The Bornean Orangutan, is a species of orangutan native to the island of Borneo. Together with the slightly smaller Sumatran Orangutan, it belongs to the only genus of great apes native to Asia. The Bornean Orangutan has a life span of about 35 to 40 years in the wild; in captivity it can live to be 60. A survey of wild orangutans found that males are typically 75 kg (165 lb), ranging from 50–90 kg (110-199 lb), and 1.2-1.4 m (4-4.7 ft) long; females averaging 38.5 kg (82 lb), ranging from 30–50 kg (66-110 lb), and 1-1.2 m (3.3–4 ft) long.


There is evidence that there was gene flow between the geographically isolated Bornean Orangutan populations until recently. The Bornean and Sumatran Orangutan species diverged 1.5 – 1.7 million years ago. This occurred well before the two islands (Borneo and Sumatra) separated. The two species of orangutan are more distantly related than the Common Chimpanzee and the Bonobo. Despite this difference, the two orangutan species were only considered subspecies until as recently as 1996, following sequencing of mtDNA.

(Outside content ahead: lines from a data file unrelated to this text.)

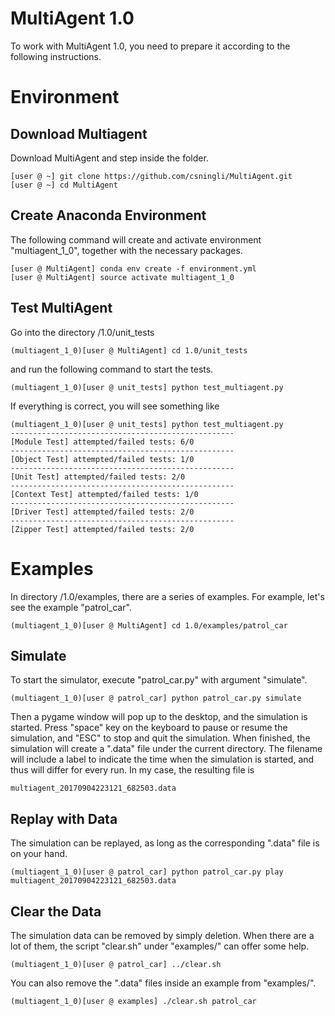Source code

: # MultiAgent 1.0 
To work with MultiAgent 1.0, you need to prepare it according to the following instructions. 

# Environment
## Download Multiagent
Download MultiAgent and step inside the folder.

	[user @ ~] git clone https://github.com/csningli/MultiAgent.git
	[user @ ~] cd MultiAgent
	
## Create Anaconda Environment
The following command will create and activate environment "multiagent_1_0", together with the necessary packages.
	
	[user @ MultiAgent] conda env create -f environment.yml
	[user @ MultiAgent] source activate multiagent_1_0
	
## Test MultiAgent
Go into the directory /1.0/unit_tests
	
	(multiagent_1_0)[user @ MultiAgent] cd 1.0/unit_tests

and run the following command to start the tests. 
	
	(multiagent_1_0)[user @ unit_tests] python test_multiagent.py	

If everything is correct, you will see something like

	(multiagent_1_0)[user @ unit_tests] python test_multiagent.py 
	--------------------------------------------------
	[Module Test] attempted/failed tests: 6/0
	--------------------------------------------------
	[Object Test] attempted/failed tests: 1/0
	--------------------------------------------------
	[Unit Test] attempted/failed tests: 2/0
	--------------------------------------------------
	[Context Test] attempted/failed tests: 1/0
	--------------------------------------------------
	[Driver Test] attempted/failed tests: 2/0
	--------------------------------------------------
	[Zipper Test] attempted/failed tests: 2/0

# Examples
In directory /1.0/examples, there are a series of examples. For example, let's see the example "patrol_car".
	
	(multiagent_1_0)[user @ MultiAgent] cd 1.0/examples/patrol_car

## Simulate
To start the simulator, execute "patrol_car.py" with argument "simulate".
	
	(multiagent_1_0)[user @ patrol_car] python patrol_car.py simulate

Then a pygame window will pop up to the desktop, and the simulation is started. 
Press "space" key on the keyboard to pause or resume the simulation, and "ESC"
to stop and quit the simulation. When finished, the simulation will
create a ".data" file under the current directory. The filename will include 
a label to indicate the time when the simulation is started, and thus will
differ for every run. In my case, the resulting file is
	
	multiagent_20170904223121_682503.data

## Replay with Data
The simulation can be replayed, as long as the corresponding ".data" file is on your hand.
	
	(multiagent_1_0)[user @ patrol_car] python patrol_car.py play multiagent_20170904223121_682503.data

## Clear the Data
The simulation data can be removed by simply deletion. When there are a lot of them, the script
"clear.sh" under "examples/" can offer some help.
	
	(multiagent_1_0)[user @ patrol_car] ../clear.sh

You can also remove the ".data" files inside an example from "examples/".
	
	(multiagent_1_0)[user @ examples] ./clear.sh patrol_car
	
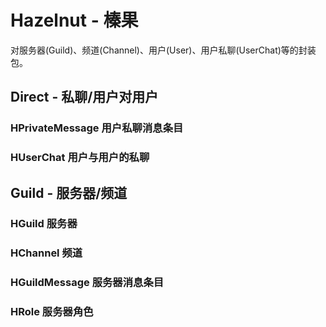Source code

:# Hazelnut - 榛果

对服务器(Guild)、频道(Channel)、用户(User)、用户私聊(UserChat)等的封装包。

## Direct - 私聊/用户对用户

### HPrivateMessage 用户私聊消息条目

### HUserChat 用户与用户的私聊

## Guild - 服务器/频道

### HGuild 服务器

### HChannel 频道

### HGuildMessage 服务器消息条目

### HRole 服务器角色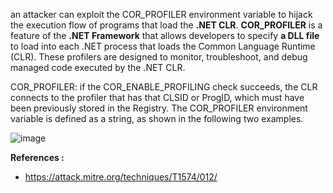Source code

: an attacker can exploit the COR_PROFILER environment variable to hijack the execution flow of programs that load the **.NET CLR**. 
**COR_PROFILER** is a feature of the **.NET Framework** that allows developers to specify **a DLL file** to load into each .NET process that loads the Common Language Runtime (CLR). These profilers are designed to monitor, troubleshoot, and debug managed code executed by the .NET CLR.



COR_PROFILER: if the COR_ENABLE_PROFILING check succeeds, the CLR connects to the profiler that has that CLSID or ProgID, 
which must have been previously stored in the Registry. The COR_PROFILER environment variable is defined as a string, as shown in the following two examples.




![image](https://user-images.githubusercontent.com/75935486/151682546-e798b414-4757-4ab6-9e30-2b863024dddf.png)





**References :**

- https://attack.mitre.org/techniques/T1574/012/
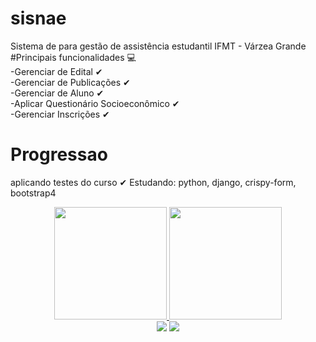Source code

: # sisnae
Sistema de para gestão de assistência estudantil IFMT - Várzea Grande
<br>
#Principais funcionalidades 💻
<br>
-Gerenciar de Edital ✔
<br>
-Gerenciar de Publicações ✔
<br>
-Gerenciar de Aluno ✔
<br>
-Aplicar Questionário Socioeconômico ✔
<br>
-Gerenciar Inscrições ✔



# Progressao
aplicando testes do curso ✔
Estudando: python, django, crispy-form, bootstrap4

<div align="center">
  <a href="https://github.com/amarantejoacil">
  <img height="180em" src="https://github-readme-stats.vercel.app/api?username=amarantejoacil&show_icons=true&theme=dark&include_all_commits=true&count_private=true"/>
  <img height="180em" src="https://github-readme-stats.vercel.app/api/top-langs/?username=amarantejoacil&layout=compact&langs_count=7&theme=dark"/>
</div>

  <div align="center"> 
  <a href="mailto:joacil.amarante@gmail.com"><img src="https://img.shields.io/badge/-Gmail-%23333?style=for-the-badge&logo=gmail&logoColor=white" target="_blank"></a>
  <a href="https://www.linkedin.com/in/joacil-amarante-75717b106/" target="_blank"><img src="https://img.shields.io/badge/-LinkedIn-%230077B5?style=for-the-badge&logo=linkedin&logoColor=white" target="_blank"></a>  
</div>

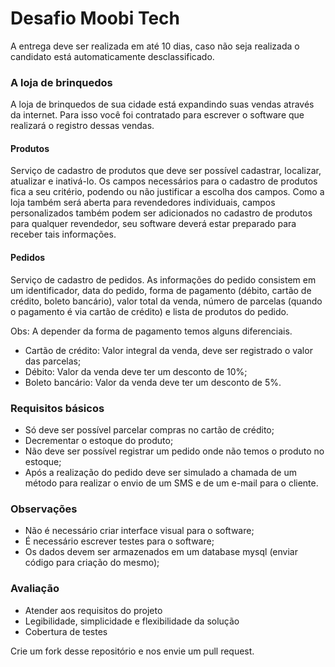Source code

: # Desafio Moobi Tech

A entrega deve ser realizada em até 10 dias, caso não seja realizada o candidato está automaticamente desclassificado.


### A loja de brinquedos

A loja de brinquedos de sua cidade está expandindo suas vendas através da internet. Para isso você foi contratado para escrever o software que realizará o registro dessas vendas.

#### Produtos

Serviço de cadastro de produtos que deve ser possível cadastrar, localizar, atualizar e inativá-lo. Os campos necessários para o cadastro de produtos fica a seu critério, podendo ou não justificar a escolha dos campos. Como a loja também será aberta para revendedores individuais, campos personalizados também podem ser adicionados no cadastro de produtos para qualquer revendedor, seu software deverá estar preparado para receber tais informações.

#### Pedidos

Serviço de cadastro de pedidos. As informações do pedido consistem em um identificador, data do pedido, forma de pagamento (débito, cartão de crédito, boleto bancário), valor total da venda, número de parcelas (quando o pagamento é via cartão de crédito) e lista de produtos do pedido. 

Obs: A depender da forma de pagamento temos alguns diferenciais.

- Cartão de crédito: Valor integral da venda, deve ser registrado o valor das parcelas;
- Débito: Valor da venda deve ter um desconto de 10%;
- Boleto bancário: Valor da venda deve ter um desconto de 5%.

### Requisitos básicos

- Só deve ser possível parcelar compras no cartão de crédito;
- Decrementar o estoque do produto;
- Não deve ser possível registrar um pedido onde não temos o produto no estoque;
- Após a realização do pedido deve ser simulado a chamada de um método para realizar o envio de um SMS e de um e-mail para o cliente.

### Observações

- Não é necessário criar interface visual para o software;
- É necessário escrever testes para o software;
- Os dados devem ser armazenados em um database mysql (enviar código para criação do mesmo);

### Avaliação

- Atender aos requisitos do projeto
- Legibilidade, simplicidade e flexibilidade da solução
- Cobertura de testes

Crie um fork desse repositório e nos envie um pull request.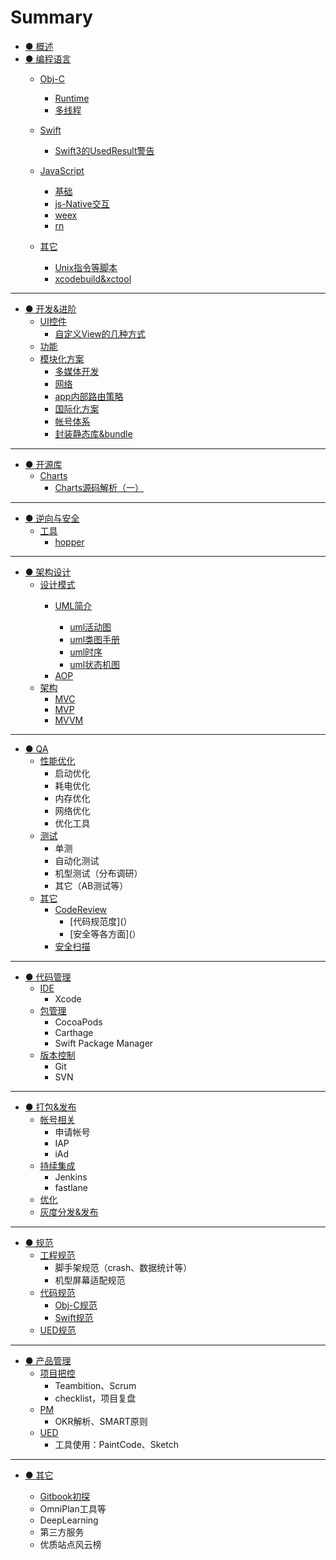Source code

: # Summary

* [● 概述](README.md)
* [● 编程语言](编程语言/index.md)
    * [Obj-C](编程语言/Obj-C/index.md)
        * [Runtime](编程语言/Obj-C/Runtime/index.md)
        * [多线程](编程语言/Obj-C/多线程/index.md)
    * [Swift](编程语言/Swift/index.md)

    	* [Swift3的UsedResult警告](编程语言/Swift/Swift3的UsedResult警告.md)
    * [JavaScript](编程语言/JavaScript/index.md)
        * [基础](编程语言/JavaScript/基础/index.md)
        * [js-Native交互](编程语言/JavaScript/js-Native交互/index.md)
        * [weex](编程语言/JavaScript/weex/index.md)
        * [rn](编程语言/JavaScript/rn/index.md)
    * [其它](编程语言/其它/index.md)
        * [Unix指令等脚本](编程语言/其它/Unix指令等脚本/index.md)
        * [xcodebuild&xctool](编程语言/其它/脚本/index.md)

-----
* [● 开发&进阶](开发&进阶/index.md)
    * [UI控件](开发&进阶/UI控件/index.md)
        - [自定义View的几种方式](开发&进阶/UI控件/自定义View的几种方式.md)
    * [功能](开发&进阶/功能/index.md)
    * [模块化方案](开发&进阶/模块化方案/index.md)
        * [多媒体开发](开发&进阶/模块化方案/多媒体开发/index.md)
        * [网络](开发&进阶/模块化方案/网络/index.md)
        * [app内部路由策略](开发&进阶/模块化方案/app内部路由策略/index.md)
        * [国际化方案](开发&进阶/模块化方案/国际化方案/index.md)
        * [帐号体系](开发&进阶/模块化方案/帐号体系/index.md)
        * [封装静态库&bundle](开发&进阶/模块化方案/封装静态库&bundle/index.md)

-----
* [● 开源库](开源库/index.md)
    * [Charts](开源库/Charts/index.md)
        - [Charts源码解析（一）](开源库/Charts/Charts源码解析一.md)

-----
* [● 逆向与安全](逆向与安全/index.md)
    * [工具](逆向与安全/工具/index.md)
        - [hopper](逆向与安全/工具/Hopper&Charles的使用.md)

-----
* [● 架构设计](架构设计/index.md)
    * [设计模式](架构设计/设计模式/index.md)
        * [UML简介](架构设计/设计模式/UML简介/index.md)

        	- [uml活动图](架构设计/设计模式/UML简介/uml活动图.md)
        	- [uml类图手册](架构设计/设计模式/UML简介/uml类图手册.md)
        	- [uml时序](架构设计/设计模式/UML简介/uml时序.md)
        	- [uml状态机图](架构设计/设计模式/UML简介/uml状态机图.md)
        - [AOP](架构设计/设计模式/AOP.md)
    * [架构](架构设计/架构/index.md)
        - [MVC](架构设计/架构/MVC.md)
        - [MVP](架构设计/架构/MVP.md)
        - [MVVM](架构设计/架构/MVVM.md)

-----
* [● QA](QA/index.md)
    * [性能优化](QA/性能优化/index.md)
        * 启动优化
        * 耗电优化
        * 内存优化
        * 网络优化
        * 优化工具
    * [测试](QA/测试/index.md)
        * 单测
        * 自动化测试
        * 机型测试（分布调研）
        * 其它（AB测试等）
    * [其它](QA/其它/index.md)
        * [CodeReview](QA/其它/CodeReview/index.md)
            * [代码规范度](）
            * [安全等各方面](）
        * [安全扫描](QA/其它/安全扫描/index.md)

-----
* [● 代码管理](代码管理/index.md)
    * [IDE](代码管理/IDE/index.md)
        * Xcode
    * [包管理](代码管理/包管理/index.md)
        * CocoaPods
        * Carthage
        * Swift Package Manager
    * [版本控制](代码管理/版本控制/index.md)
        * Git
        * SVN

-----
* [● 打包&发布](打包&发布/index.md)
    * [帐号相关](打包&发布/帐号相关/index.md)
        * 申请帐号
        * IAP
        * iAd
    * [持续集成](打包&发布/持续集成/index.md)
        * Jenkins
        * fastlane
    * [优化](打包&发布/优化/index.md)
    * [灰度分发&发布](打包&发布/灰度分发&发布/index.md)

-----
* [● 规范](规范/index.md)
    * [工程规范](规范/工程规范/index.md)
        * 脚手架规范（crash、数据统计等）
        * 机型屏幕适配规范
    * [代码规范](规范/代码规范/index.md)
        * [Obj-C规范](规范/代码规范/Obj-C规范.md)
        * [Swift规范]()
    * [UED规范](规范/UED规范/index.md)

-----
* [● 产品管理](产品管理/index.md)
    * [项目把控](产品管理/项目把控/index.md)
        * Teambition、Scrum
        * checklist，项目复盘
    * [PM](产品管理/PM/index.md)
        * OKR解析、SMART原则
    * [UED](产品管理/UED/index.md)
        * 工具使用：PaintCode、Sketch

-----
* [● 其它](其它/index.md)

	* [Gitbook初探](其它/Gitbook初探.md)
	* OmniPlan工具等
 	* DeepLearning
  	* 第三方服务
  	* 优质站点风云榜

The Bornean Orangutan has three subspecies:

  • Northwest Bornean Orangutan P. p. pygmaeus - Sarawak (Malaysia) & northern West Kalimantan (Indonesia)
  • Central Bornean Orangutan P. p. wurmbii - Southern West Kalimantan & Central Kalimantan (Indonesia)
  • Northeast Bornean Orangutan P. p. morio - East Kalimantan (Indonesia) & Sabah (Malaysia)

The population currently listed as P. p. wurmbii may be closer to the Sumatran Orangutan (P. abelii) than the Bornean Orangutan. If confirmed, abelii would be a subspecies of P. wurmbii (Tiedeman, 1808). Regardless, the type locality of pygmaeus has not been established beyond doubts, and may be from the population currently listed as wurmbii (in which case wurmbii would be a junior synonym of pygmaeus, while one of the names currently considered a junior synonym of pygmaeus would take precedence for the taxon in Sarawak and northern West Kalimantan). To further confuse, the name morio, as well as various junior synonyms that have been suggested, have been considered likely to all be junior synonyms of the population listed as pygmaeus in the above, thus leaving the taxon found in East Kalimantan and Sabah unnamed.